I'm having a few problems re-installing windows 7.

When I try and intall (ISO from harddrive), I get an error message saying that autorun.dll is corrput or missing. I've tried a different download of the ISO, but also getting errors.

I've reinstalled various drivers (don't even know if this is relevant!), but still the same error message.

Google has offered me nothing helpful at all.

Any advice from anyone? It would be much appreciated.

Oh, also worth noting I reinstalled XP just incase that was the problem, but now I am stuck with crappy XP! I want windows 7 back!!

Cheers guys.


----------



## jcgriff2 (Sep 30, 2007)

Hi -

You mention "install ISO from HDD" - did you burn ISO to DVD and then boot with DVD?

ImgBurn to burn ISO to DVD --> http://www.imgburn.com/index.php?act=download

Regards. . .

jcgriff2

.


----------



## funktank (Jun 12, 2008)

I don't have a DVD drive in order to burn the image.

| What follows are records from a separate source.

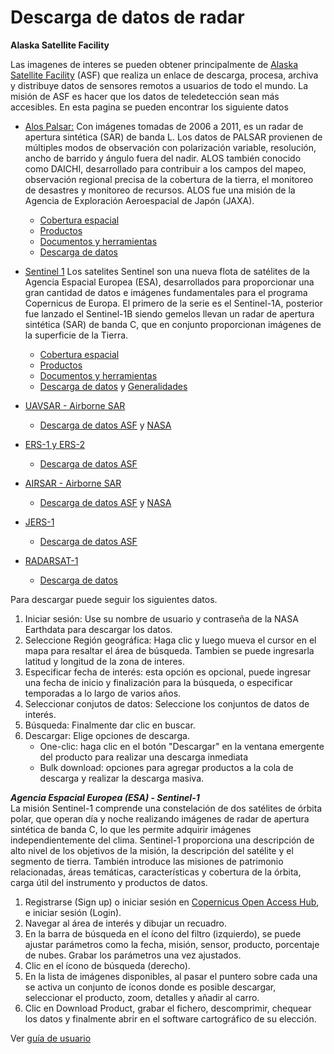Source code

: # Descarga de datos de radar

**Alaska Satellite Facility**

Las imagenes de interes se pueden obtener principalmente de [Alaska Satellite Facility](https://www.asf.alaska.edu/) (ASF) que realiza un enlace de descarga, procesa, archiva y distribuye datos de sensores remotos a usuarios de todo el mundo. La misión de ASF es hacer que los datos de teledetección sean más accesibles. En esta pagina se pueden encontrar los siguiente datos 

* [Alos Palsar:](https://www.asf.alaska.edu/sar-data/palsar/) Con imágenes tomadas de 2006 a 2011, es un radar de apertura sintética (SAR) de banda L. Los datos de PALSAR provienen de múltiples modos de observación con polarización variable, resolución, ancho de barrido y ángulo fuera del nadir. ALOS también conocido como DAICHI, desarrollado para contribuir a los campos del mapeo, observación regional precisa de la cobertura de la tierra, el monitoreo de desastres y monitoreo de recursos. ALOS fue una misión de la Agencia de Exploración Aeroespacial de Japón (JAXA).
  * [Cobertura espacial](https://www.asf.alaska.edu/sar-data/palsar/alos-acquisition-maps/)
  * [Productos](https://www.asf.alaska.edu/sar-data/palsar/download-data/)
  * [Documentos y herramientas](https://www.asf.alaska.edu/sar-data/palsar/documents-tools/)
  * [Descarga de datos](https://vertex.daac.asf.alaska.edu/)
 
* [Sentinel 1](https://www.asf.alaska.edu/sentinel/) Los satelites Sentinel son una nueva flota de satélites de la Agencia Espacial Europea (ESA), desarrollados para proporcionar una gran cantidad de datos e imágenes fundamentales para el programa Copernicus de Europa. El primero de la serie es el Sentinel-1A, posterior fue lanzado el Sentinel-1B siendo gemelos llevan un radar de apertura sintética (SAR) de banda C, que en conjunto proporcionan imágenes de la superficie de la Tierra.
  * [Cobertura espacial](https://www.asf.alaska.edu/sentinel/data/sentinel-1-coverage-maps/)
  * [Productos](https://www.asf.alaska.edu/sentinel/data/#modes)
  * [Documentos y herramientas](https://www.asf.alaska.edu/sentinel/documents-tools/)
  * [Descarga de datos](https://vertex.daac.asf.alaska.edu/) y [Generalidades](https://www.asf.alaska.edu/sentinel/data/)

* [UAVSAR - Airborne SAR](https://uavsar.jpl.nasa.gov/?_ga=2.13611775.979051216.1545169965-940213644.1529615640)
  * [Descarga de datos ASF](https://vertex.daac.asf.alaska.edu/) y [NASA](https://uavsar.jpl.nasa.gov/cgi-bin/data.pl)
  
* [ERS-1 y ERS-2](https://earth.esa.int/web/guest/missions/esa-operational-eo-missions/ers)
  * [Descarga de datos ASF](https://vertex.daac.asf.alaska.edu/)

* [AIRSAR - Airborne SAR](https://airsar.jpl.nasa.gov/?_ga=2.13611775.979051216.1545169965-940213644.1529615640)
  * [Descarga de datos ASF](https://vertex.daac.asf.alaska.edu/) y [NASA](https://airsar.jpl.nasa.gov/cgi-bin/search.plex)
  
* [JERS-1](https://www.eorc.jaxa.jp/JERS-1/en/index.html)
  * [Descarga de datos ASF](https://vertex.daac.asf.alaska.edu/)

* [RADARSAT-1](http://www.asc-csa.gc.ca/eng/satellites/radarsat1/)
  * [Descarga de datos](https://vertex.daac.asf.alaska.edu/)
  
Para descargar puede seguir los siguientes datos.
 1. Iniciar sesión: Use su nombre de usuario y contraseña de la NASA Earthdata para descargar los datos.
 2. Seleccione Región geográfica: Haga clic y luego mueva el cursor en el mapa para resaltar el área de búsqueda. Tambien se puede ingresarla latitud y longitud de la zona de interes.
 3. Especificar fecha de interés: esta opción es opcional, puede ingresar una fecha de inicio y finalización para la búsqueda, o especificar temporadas a lo largo de varios años.
 4. Seleccionar conjutos de datos: Seleccione los conjuntos de datos de interés.
 5. Búsqueda: Finalmente dar clic en buscar.
 6. Descargar: Elige opciones de descarga.
    * One-clic: haga clic en el botón "Descargar" en la ventana emergente del producto para realizar una descarga inmediata 
    * Bulk download: opciones para agregar productos a la cola de descarga y realizar la descarga masiva. 

_**Agencia Espacial Europea (ESA) - Sentinel-1**_  
La misión Sentinel-1 comprende una constelación de dos satélites de órbita polar, que operan día y noche realizando imágenes de radar de apertura sintética de banda C, lo que les permite adquirir imágenes independientemente del clima. Sentinel-1 proporciona una descripción de alto nivel de los objetivos de la misión, la descripción del satélite y el segmento de tierra. También introduce las misiones de patrimonio relacionadas, áreas temáticas, características y cobertura de la órbita, carga útil del instrumento y productos de datos.

1. Registrarse (Sign up) o iniciar sesión en [Copernicus Open Access Hub](https://scihub.copernicus.eu/), e iniciar sesión (Login).
2. Navegar al área de interés y dibujar un recuadro.
3. En la barra de búsqueda en el ícono del filtro (izquierdo), se puede ajustar parámetros como la fecha, misión, sensor, producto, porcentaje de nubes. Grabar los parámetros una vez ajustados.
4. Clic en el ícono de búsqueda (derecho).
5. En la lista de imágenes disponibles, al pasar el puntero sobre cada una se activa un conjunto de íconos donde es posible descargar, seleccionar el producto, zoom, detalles y añadir al carro.
6. Clic en Download Product, grabar el fichero, descomprimir, chequear los datos y finalmente abrir en el software cartográfico de su elección.

Ver [guía de usuario](https://scihub.copernicus.eu/userguide/)
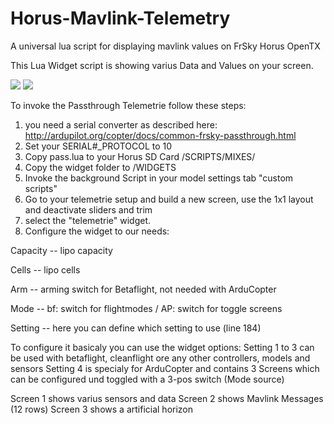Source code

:# Horus-Mavlink-Telemetry
A universal lua script for displaying mavlink values on FrSky Horus OpenTX

This Lua Widget script is showing varius Data and Values on your screen.

<img src="https://raw.githubusercontent.com/zendrones/Horus-Mavlink-Telemetry/master/img/screenshot_x12s_17-12-16_00-26-26.png">
<img src="https://raw.githubusercontent.com/zendrones/Horus-Mavlink-Telemetry/master/img/screenshot_x12s_17-12-16_00-26-38.png">

To invoke the Passthrough Telemetrie follow these steps:

1. you need a serial converter as described here: http://ardupilot.org/copter/docs/common-frsky-passthrough.html
2. Set your SERIAL#_PROTOCOL to 10
3. Copy pass.lua to your Horus SD Card /SCRIPTS/MIXES/
4. Copy the widget folder to /WIDGETS
5. Invoke the background Script in your model settings tab "custom scripts"
6. Go to your telemetrie setup and build a new screen, use the 1x1 layout and deactivate sliders and trim
7. select the "telemetrie" widget.
8. Configure the widget to our needs:

Capacity -- lipo capacity

Cells		 -- lipo cells

Arm		   -- arming switch for Betaflight, not needed with ArduCopter

Mode     -- bf: switch for flightmodes / AP: switch for toggle screens

Setting  -- here you can define which setting to use (line 184)

To configure it basicaly you can use the widget options:
Setting 1 to 3 can be used with betaflight, cleanflight ore any other controllers, models and sensors
Setting 4 is specialy for ArduCopter and contains 3 Screens which can be configured und toggled with a 3-pos switch (Mode source)

Screen 1 shows varius sensors and data
Screen 2 shows Mavlink Messages (12 rows)
Screen 3 shows a artificial horizon
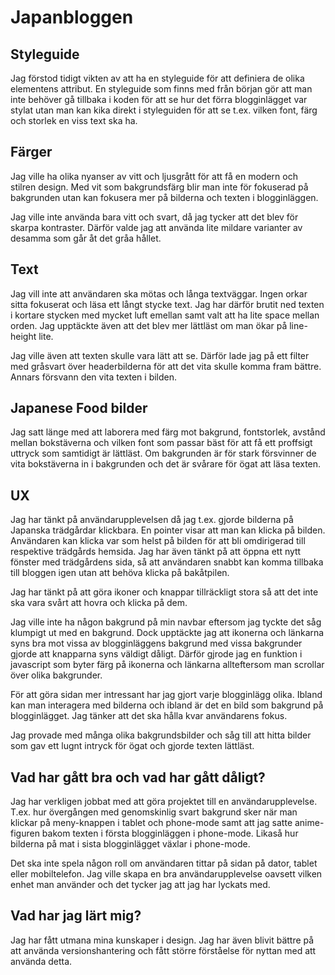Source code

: # Japanbloggen

## Styleguide

Jag förstod tidigt vikten av att ha en styleguide för att definiera de olika elementens attribut. En styleguide som finns med från början gör att man inte behöver gå tillbaka i koden för att se hur det förra blogginlägget var stylat utan man kan kika direkt i styleguiden för att se t.ex. vilken font, färg och storlek en viss text ska ha.

## Färger

Jag ville ha olika nyanser av vitt och ljusgrått för att få en modern och stilren design. Med vit som bakgrundsfärg blir man inte för fokuserad på bakgrunden utan kan fokusera mer på bilderna och texten i blogginläggen.

Jag ville inte använda bara vitt och svart, då jag tycker att det blev för skarpa kontraster. Därför valde jag att använda lite mildare varianter av desamma som går åt det gråa hållet.

## Text

Jag vill inte att användaren ska mötas och långa textväggar. Ingen orkar sitta fokuserat och läsa ett långt stycke text. Jag har därför brutit ned texten i kortare stycken med mycket luft emellan samt valt att ha lite space mellan orden. Jag upptäckte även att det blev mer lättläst om man ökar på line-height lite.

Jag ville även att texten skulle vara lätt att se. Därför lade jag på ett filter med gråsvart över headerbilderna för att det vita skulle komma fram bättre. Annars försvann den vita texten i bilden.

## Japanese Food bilder

Jag satt länge med att laborera med färg mot bakgrund, fontstorlek, avstånd mellan bokstäverna och vilken font som passar bäst för att få ett proffsigt uttryck som samtidigt är lättläst. Om bakgrunden är för stark försvinner de vita bokstäverna in i bakgrunden och det är svårare för ögat att läsa texten.

## UX

Jag har tänkt på användarupplevelsen då jag t.ex. gjorde bilderna på Japanska trädgårdar klickbara. En pointer visar att man kan klicka på bilden. Användaren kan klicka var som helst på bilden för att bli omdirigerad till respektive trädgårds hemsida. Jag har även tänkt på att öppna ett nytt fönster med trädgårdens sida, så att användaren snabbt kan komma tillbaka till bloggen igen utan att behöva klicka på bakåtpilen.

Jag har tänkt på att göra ikoner och knappar tillräckligt stora så att det inte ska vara svårt att hovra och klicka på dem.

Jag ville inte ha någon bakgrund på min navbar eftersom jag tyckte det såg klumpigt ut med en bakgrund. Dock upptäckte jag att ikonerna och länkarna syns bra mot vissa av blogginläggens bakgrund med vissa bakgrunder gjorde att knapparna syns väldigt dåligt. Därför gjrode jag en funktion i javascript som byter färg på ikonerna och länkarna allteftersom man scrollar över olika bakgrunder.

För att göra sidan mer intressant har jag gjort varje blogginlägg olika. Ibland kan man interagera med bilderna och ibland är det en bild som bakgrund på blogginlägget. Jag tänker att det ska hålla kvar användarens fokus.

Jag provade med många olika bakgrundsbilder och såg till att hitta bilder som gav ett lugnt intryck för ögat och gjorde texten lättläst.

## Vad har gått bra och vad har gått dåligt?

Jag har verkligen jobbat med att göra projektet till en användarupplevelse. T.ex. hur övergången med genomskinlig svart bakgrund sker när man klickar på meny-knappen i tablet och phone-mode samt att jag satte anime-figuren bakom texten i första blogginläggen i phone-mode. Likaså hur bilderna på mat i sista blogginlägget växlar i phone-mode.

Det ska inte spela någon roll om användaren tittar på sidan på dator, tablet eller mobiltelefon. Jag ville skapa en bra användarupplevelse oavsett vilken enhet man använder och det tycker jag att jag har lyckats med.

## Vad har jag lärt mig?

Jag har fått utmana mina kunskaper i design. Jag har även blivit bättre på att använda versionshantering och fått större förståelse för nyttan med att använda detta.

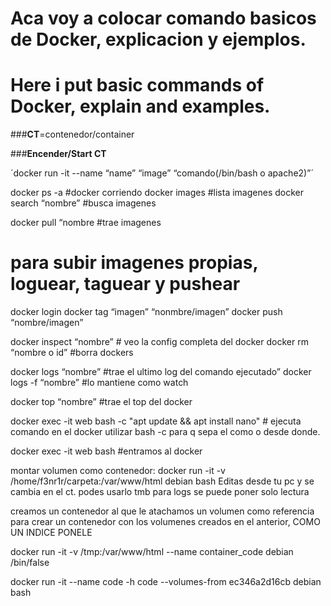 # **Aca voy a colocar comando basicos de Docker, explicacion y ejemplos.**
# **Here i put basic commands of Docker, explain and examples.**
###**CT**=contenedor/container

###**Encender/Start CT**

´docker run -it --name “name” “image” “comando(/bin/bash o apache2)”´

docker ps -a  #docker corriendo
docker images #lista imagenes
docker search “nombre” #busca imagenes

docker pull “nombre  #trae imagenes
# para subir imagenes propias, loguear, taguear y pushear

docker login
docker tag “imagen” “nonmbre/imagen”
docker push “nombre/imagen”



docker inspect “nombre” # veo la config completa del docker
docker rm “nombre o id” #borra dockers


docker logs “nombre” #trae el ultimo log del comando ejecutado”
docker logs -f “nombre” #lo mantiene como watch

docker top “nombre” #trae el top del docker

docker exec -it web bash -c "apt update && apt install nano"  # ejecuta comando en el docker utilizar bash -c para q sepa el como o desde donde.


 docker exec -it web bash    #entramos al docker

montar volumen como contenedor:
docker run -it -v /home/f3nr1r/carpeta:/var/www/html debian bash
	Editas desde tu pc y se cambia en el ct.
podes usarlo tmb para logs
se puede poner solo lectura

creamos un contenedor al que le atachamos un volumen como referencia para crear un contenedor con los volumenes creados en el anterior, COMO UN INDICE PONELE

docker run -it -v /tmp:/var/www/html --name container_code debian /bin/false

docker run -it --name code -h code --volumes-from ec346a2d16cb debian bash

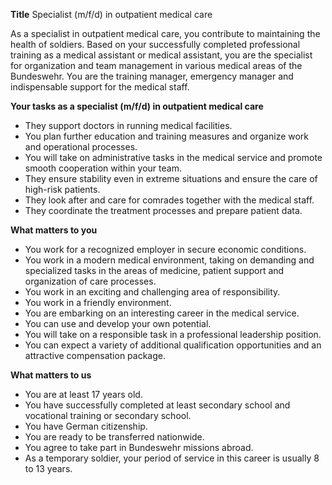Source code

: **Title**
Specialist (m/f/d) in outpatient medical care

As a specialist in outpatient medical care, you contribute to maintaining the health of soldiers. Based on your successfully completed professional training as a medical assistant or medical assistant, you are the specialist for organization and team management in various medical areas of the Bundeswehr. You are the training manager, emergency manager and indispensable support for the medical staff.

**Your tasks as a specialist (m/f/d) in outpatient medical care**

-	They support doctors in running medical facilities.
-	You plan further education and training measures and organize work and operational processes.
-	You will take on administrative tasks in the medical service and promote smooth cooperation within your team.
-	They ensure stability even in extreme situations and ensure the care of high-risk patients.
-	They look after and care for comrades together with the medical staff.
-	They coordinate the treatment processes and prepare patient data.

**What matters to you**

-	You work for a recognized employer in secure economic conditions.
-	You work in a modern medical environment, taking on demanding and specialized tasks in the areas of medicine, patient support and organization of care processes.
-	You work in an exciting and challenging area of responsibility.
-	You work in a friendly environment.
-	You are embarking on an interesting career in the medical service.
-	You can use and develop your own potential.
-	You will take on a responsible task in a professional leadership position.
-	You can expect a variety of additional qualification opportunities and an attractive compensation package.

**What matters to us**

-	You are at least 17 years old.
-	You have successfully completed at least secondary school and vocational training or secondary school.
-	You have German citizenship.
-	You are ready to be transferred nationwide.
-	You agree to take part in Bundeswehr missions abroad.
-	As a temporary soldier, your period of service in this career is usually 8 to 13 years.
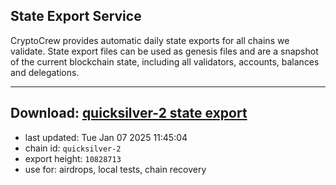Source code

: ## State Export Service
CryptoCrew provides automatic daily state exports for all chains we validate. State export files can be used as genesis files and are a snapshot of the current blockchain state, including all validators, accounts, balances and delegations.

---
**Download: [quicksilver-2 state export](https://dl-eu2.ccvalidators.com/SERVICE/quicksilver/quicksilver-2_export_10828713.json)**
---

- last updated: Tue Jan 07 2025 11:45:04
- chain id: `quicksilver-2`
- export height: `10828713`
- use for: airdrops, local tests, chain recovery
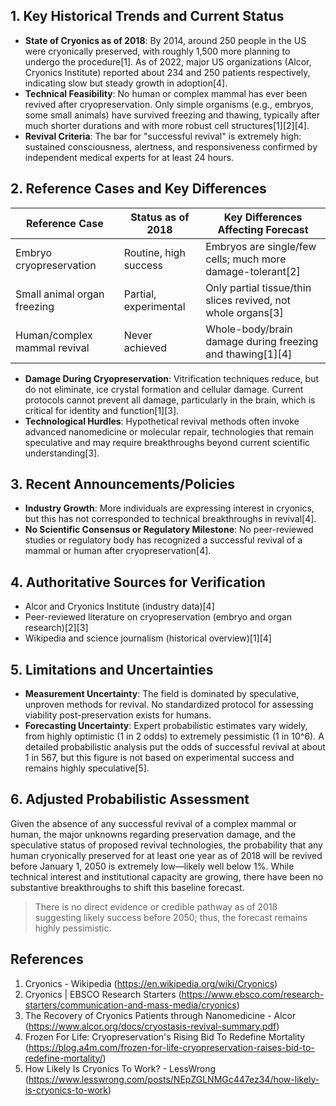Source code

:## 1. Key Historical Trends and Current Status

- **State of Cryonics as of 2018**: By 2014, around 250 people in the US were cryonically preserved, with roughly 1,500 more planning to undergo the procedure[1]. As of 2022, major US organizations (Alcor, Cryonics Institute) reported about 234 and 250 patients respectively, indicating slow but steady growth in adoption[4].
- **Technical Feasibility**: No human or complex mammal has ever been revived after cryopreservation. Only simple organisms (e.g., embryos, some small animals) have survived freezing and thawing, typically after much shorter durations and with more robust cell structures[1][2][4].
- **Revival Criteria**: The bar for "successful revival" is extremely high: sustained consciousness, alertness, and responsiveness confirmed by independent medical experts for at least 24 hours.

## 2. Reference Cases and Key Differences

| Reference Case                | Status as of 2018         | Key Differences Affecting Forecast                        |
|-------------------------------|---------------------------|-----------------------------------------------------------|
| Embryo cryopreservation       | Routine, high success     | Embryos are single/few cells; much more damage-tolerant[2]|
| Small animal organ freezing   | Partial, experimental     | Only partial tissue/thin slices revived, not whole organs[3]|
| Human/complex mammal revival  | Never achieved            | Whole-body/brain damage during freezing and thawing[1][4]  |

- **Damage During Cryopreservation**: Vitrification techniques reduce, but do not eliminate, ice crystal formation and cellular damage. Current protocols cannot prevent all damage, particularly in the brain, which is critical for identity and function[1][3].
- **Technological Hurdles**: Hypothetical revival methods often invoke advanced nanomedicine or molecular repair, technologies that remain speculative and may require breakthroughs beyond current scientific understanding[3].

## 3. Recent Announcements/Policies

- **Industry Growth**: More individuals are expressing interest in cryonics, but this has not corresponded to technical breakthroughs in revival[4].
- **No Scientific Consensus or Regulatory Milestone**: No peer-reviewed studies or regulatory body has recognized a successful revival of a mammal or human after cryopreservation[4].

## 4. Authoritative Sources for Verification

- Alcor and Cryonics Institute (industry data)[4]
- Peer-reviewed literature on cryopreservation (embryo and organ research)[2][3]
- Wikipedia and science journalism (historical overview)[1][4]

## 5. Limitations and Uncertainties

- **Measurement Uncertainty**: The field is dominated by speculative, unproven methods for revival. No standardized protocol for assessing viability post-preservation exists for humans.
- **Forecasting Uncertainty**: Expert probabilistic estimates vary widely, from highly optimistic (1 in 2 odds) to extremely pessimistic (1 in 10^6). A detailed probabilistic analysis put the odds of successful revival at about 1 in 567, but this figure is not based on experimental success and remains highly speculative[5].

## 6. Adjusted Probabilistic Assessment

Given the absence of any successful revival of a complex mammal or human, the major unknowns regarding preservation damage, and the speculative status of proposed revival technologies, the probability that any human cryonically preserved for at least one year as of 2018 will be revived before January 1, 2050 is extremely low—likely well below 1%. While technical interest and institutional capacity are growing, there have been no substantive breakthroughs to shift this baseline forecast.

> There is no direct evidence or credible pathway as of 2018 suggesting likely success before 2050; thus, the forecast remains highly pessimistic.

## References

1. Cryonics - Wikipedia (https://en.wikipedia.org/wiki/Cryonics)
2. Cryonics | EBSCO Research Starters (https://www.ebsco.com/research-starters/communication-and-mass-media/cryonics)
3. The Recovery of Cryonics Patients through Nanomedicine - Alcor (https://www.alcor.org/docs/cryostasis-revival-summary.pdf)
4. Frozen For Life: Cryopreservation's Rising Bid To Redefine Mortality (https://blog.a4m.com/frozen-for-life-cryopreservation-raises-bid-to-redefine-mortality/)
5. How Likely Is Cryonics To Work? - LessWrong (https://www.lesswrong.com/posts/NEpZGLNMGc447ez34/how-likely-is-cryonics-to-work)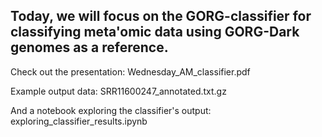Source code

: ## Today, we will focus on the GORG-classifier for classifying meta'omic data using GORG-Dark genomes as a reference.

Check out the presentation: Wednesday_AM_classifier.pdf

Example output data: SRR11600247_annotated.txt.gz

And a notebook exploring the classifier's output: exploring_classifier_results.ipynb

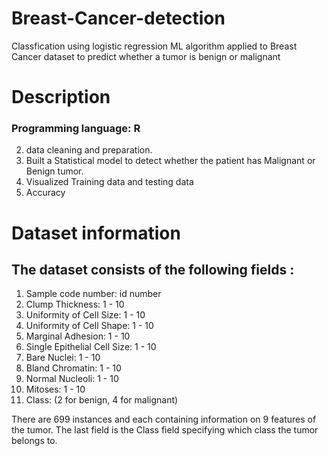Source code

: # Breast-Cancer-detection
Classfication using logistic regression ML algorithm applied to Breast Cancer dataset to predict whether a tumor is benign or malignant

# Description
### Programming language: R
2. data cleaning and preparation.
3. Built a Statistical model to detect whether the patient has Malignant or Benign tumor.
4. Visualized Training data and testing data
5. Accuracy

# Dataset information
## The dataset consists of the following fields :
1. Sample code number: id number
2. Clump Thickness: 1 - 10
3. Uniformity of Cell Size: 1 - 10
4. Uniformity of Cell Shape: 1 - 10
5. Marginal Adhesion: 1 - 10
6. Single Epithelial Cell Size: 1 - 10
7. Bare Nuclei: 1 - 10
8. Bland Chromatin: 1 - 10
9. Normal Nucleoli: 1 - 10
10. Mitoses: 1 - 10
11. Class: (2 for benign, 4 for malignant)

There are 699 instances and each containing information on 9 features of the tumor. The last field is the Class field specifying which class the tumor belongs to.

I actually solved this one myself.

I downladed Magic ISO and was trying to open the setup.exe file from there. This was giving me the errors.

In the end I mounted the iso image and chose my CD drive - this then allowed the install from ISO directly from HDD.

Weird but done now and that is the last time I install a OS from the HDD.


----------